Hacker News new | ask | show | jobs
by MadeThisToReply 1617 days ago
My first thought was the UK's "Scientific Advisory Group for Emergencies", who have become a household name in Britain during the pandemic, and are most famous for having been repeatedly wrong about everything yet for some reason still taken seriously by many.
1 comments

'Independent SAGE' were worse in my opinion, they were shamelessly trying to piggyback on SAGE's credibility with the public with their intentionally misleading name. SAGE are the government's official scientific advisory group, Independent SAGE are little more than a lobby group for excessive use of the precautionary principle typo-squatting on an official organisation.

But yeah, I'm not a fan of a lot of decisions SAGE made either. I think the decision by SAGE to use behavioural psychology to 'increase the sense of personal threat' and other manipulative tactics like that was unethical for example, and of course the modelling turned out to be quite far out from what actually transpired. I definitely think the press deserves a good chunk of the blame though, they latched onto the worse case scenarios SAGE modelled regardless of their likelihood and caused preventable panic in the process which isn't necessarily SAGE's fault.
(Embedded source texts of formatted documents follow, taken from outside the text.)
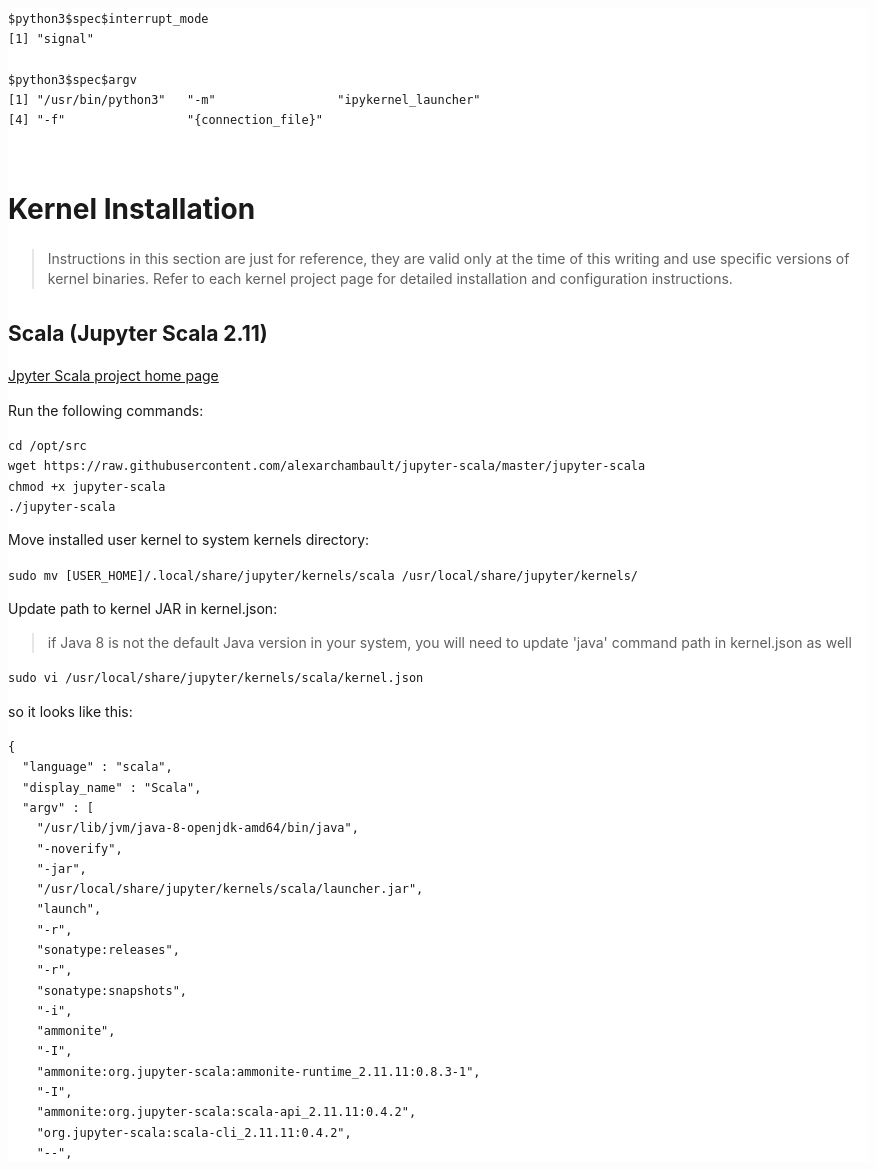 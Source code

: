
```{R}
$python3$spec$interrupt_mode
[1] "signal"

$python3$spec$argv
[1] "/usr/bin/python3"   "-m"                 "ipykernel_launcher"
[4] "-f"                 "{connection_file}"


```


# Kernel Installation

> Instructions in this section are just for reference, they are valid only at the time of this writing and use specific versions of kernel binaries. Refer to each kernel project page for detailed installation and configuration instructions.

## Scala (Jupyter Scala 2.11)

[Jpyter Scala project home page](https://github.com/jupyter-scala/jupyter-scala)

Run the following commands:

```
cd /opt/src
wget https://raw.githubusercontent.com/alexarchambault/jupyter-scala/master/jupyter-scala
chmod +x jupyter-scala
./jupyter-scala
```

Move installed user kernel to system kernels directory:
```
sudo mv [USER_HOME]/.local/share/jupyter/kernels/scala /usr/local/share/jupyter/kernels/
```

Update path to kernel JAR in kernel.json:

> if Java 8 is not the default Java version in your system, you will need to update 'java' command path in kernel.json as well

```
sudo vi /usr/local/share/jupyter/kernels/scala/kernel.json
```
so it looks like this:

```
{
  "language" : "scala",
  "display_name" : "Scala",
  "argv" : [
    "/usr/lib/jvm/java-8-openjdk-amd64/bin/java",
    "-noverify",
    "-jar",
    "/usr/local/share/jupyter/kernels/scala/launcher.jar",
    "launch",
    "-r",
    "sonatype:releases",
    "-r",
    "sonatype:snapshots",
    "-i",
    "ammonite",
    "-I",
    "ammonite:org.jupyter-scala:ammonite-runtime_2.11.11:0.8.3-1",
    "-I",
    "ammonite:org.jupyter-scala:scala-api_2.11.11:0.4.2",
    "org.jupyter-scala:scala-cli_2.11.11:0.4.2",
    "--",
``` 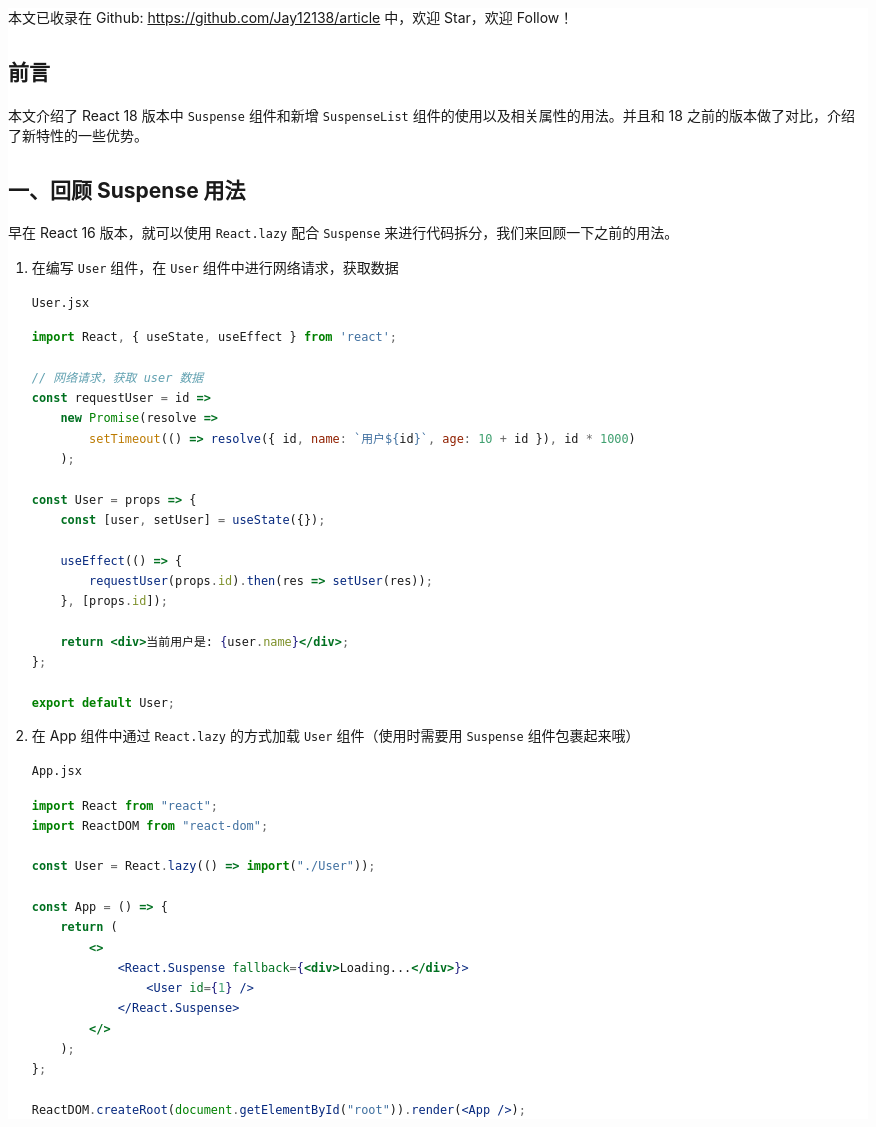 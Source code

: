 本文已收录在 Github: https://github.com/Jay12138/article 中，欢迎 Star，欢迎 Follow！

## 前言

本文介绍了 React 18 版本中 `Suspense` 组件和新增 `SuspenseList` 组件的使用以及相关属性的用法。并且和 18 之前的版本做了对比，介绍了新特性的一些优势。

## 一、回顾 Suspense 用法

早在 React 16 版本，就可以使用 `React.lazy` 配合 `Suspense` 来进行代码拆分，我们来回顾一下之前的用法。

1. 在编写 `User` 组件，在 `User` 组件中进行网络请求，获取数据

   `User.jsx`

   ``` jsx
   import React, { useState, useEffect } from 'react';
   
   // 网络请求，获取 user 数据
   const requestUser = id =>
       new Promise(resolve =>
           setTimeout(() => resolve({ id, name: `用户${id}`, age: 10 + id }), id * 1000)
       );
   
   const User = props => {
       const [user, setUser] = useState({});
   
       useEffect(() => {
           requestUser(props.id).then(res => setUser(res));
       }, [props.id]);
    
       return <div>当前用户是: {user.name}</div>;
   };
   
   export default User;
   ```

2. 在 App 组件中通过 `React.lazy` 的方式加载 `User` 组件（使用时需要用 `Suspense` 组件包裹起来哦）

   `App.jsx`

   ``` jsx
   import React from "react";
   import ReactDOM from "react-dom";
   
   const User = React.lazy(() => import("./User"));
   
   const App = () => {
       return (
           <>
               <React.Suspense fallback={<div>Loading...</div>}>
                   <User id={1} />
               </React.Suspense>
           </>
       );
   };
   
   ReactDOM.createRoot(document.getElementById("root")).render(<App />);
   ```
I guess it's all a moot point now, the recent revelations of the PM and other high-ranking politicians hosting parties in Downing Street with impunity while we were in the first 'nobody's allowed to leave the house but to work or shop' lockdown has massively reduced the any chance of further restrictions I think regardless of what SAGE or other scientists say. Regardless of anyone's opinion on their merit as a policy, lockdowns always depended on public consent which just isn't there any more.